Almanya’nın değişik kentlerinden gelen 8 binden fazla kişinin Essen Grugahalle’de katılığı etkinlikte konuşan DİDF Genel Başkanı Hüseyin Avgan, Almanya’ya göçün ilk yıllarında büyük acılar çekildiğini, özlemler duyulduğunu ifade ederek, “Ama aradan geçen zaman içinde hem bu ülke değişti hem de biz değiştik. Bir süre kalıp dönmek için geldiğimiz bu ülkenin parçası haline geldik. Ne ırkçı-ayrımcı yasalar, ne de din ve etnik kimlikler üzerinden kışkırtmalar hayatın akışını değiştirdi. Bir çok sıkıntıya rağmen aynı işi, aynı okulu, aynı kaderi paylaştığımız Alman emekçileriyle kardeşlik adına, sınıfın birliği için önemli adımlar attık” dedi.
Avgan, DİDF’in yıllardır Türkiye kökenli işçi ve emekçilerle Alman emekçileri arasında her türden haksızlığa ve ayrımcılığa karşı ortak mücadele yaratmaya çalıştığını ifade ederek, etkinliğe katılan bütün emekçileri bu çabaya destek vermeye, DİDF’e bağlı bölge derneklerine üye olmaya, örgütlenmeye çağırdı.
Almanya’nın en büyük sendikası Birleşik Hizmet Sendikası (Ver.di) Genel Başkanı Frank Bsirske de yapığı konuşmada, DİDF’in Türkiyeli işçilerin sorunlarını sosyal temelde savunan bir örgüt olduğunu yıllardan beri yakından takip ettiklerini ifade ederek, göçmenlerin sendikalar içerisinde daha etkili bir şekilde temsil edilmesi gerektiğini dile getirdi. Bsirske, ayrıca sendikaların göçmenlerin en temel hakları olan seçme seçilme, çifte vatandaşlık gibi temel haklarına daha etkili bir şekilde sahip çıkması gerektiğini sözlerine ekledi.

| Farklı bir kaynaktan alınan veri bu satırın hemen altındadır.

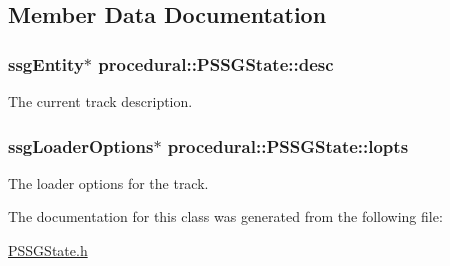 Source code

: \subsection{Member Data Documentation}
\hypertarget{classprocedural_1_1_p_s_s_g_state_a1fafaa73d84de0fda20c7f36d7f32301}{
\subsubsection[{desc}]{\setlength{\rightskip}{0pt plus 5cm}ssg\-Entity$\ast$ procedural\-::\-P\-S\-S\-G\-State\-::desc\hspace{0.3cm}{\ttfamily [private]}}}\label{classprocedural_1_1_p_s_s_g_state_a1fafaa73d84de0fda20c7f36d7f32301}
The current track description. \hypertarget{classprocedural_1_1_p_s_s_g_state_a7ceeefffacba2633fd7fb490b2ff3332}{
\subsubsection[{lopts}]{\setlength{\rightskip}{0pt plus 5cm}ssg\-Loader\-Options$\ast$ procedural\-::\-P\-S\-S\-G\-State\-::lopts\hspace{0.3cm}{\ttfamily [private]}}}\label{classprocedural_1_1_p_s_s_g_state_a7ceeefffacba2633fd7fb490b2ff3332}
The loader options for the track. 

The documentation for this class was generated from the following file\-:\begin{DoxyCompactItemize}
\item 
\hyperlink{_p_s_s_g_state_8h}{P\-S\-S\-G\-State.\-h}\end{DoxyCompactItemize}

Almanya Kültür Konseyi Başkanı Max Fuchs, Sol Parti Kuzey Ren Vestfalya Parlamentosu Grup Başkanı Wolfgang Zimmermann, DİDF üyesi Federal Parlamento Milletvekili Sevim Dağdelen ve DİDF Gençlik temsilcisi Yusuf As da şenlikte yaptıkları konuşmalarda ayrımcılığa ve ırkçılığa karşı halkların kardeşliği ve dostluğunun güçlendirilmesi çağrısında bulundular.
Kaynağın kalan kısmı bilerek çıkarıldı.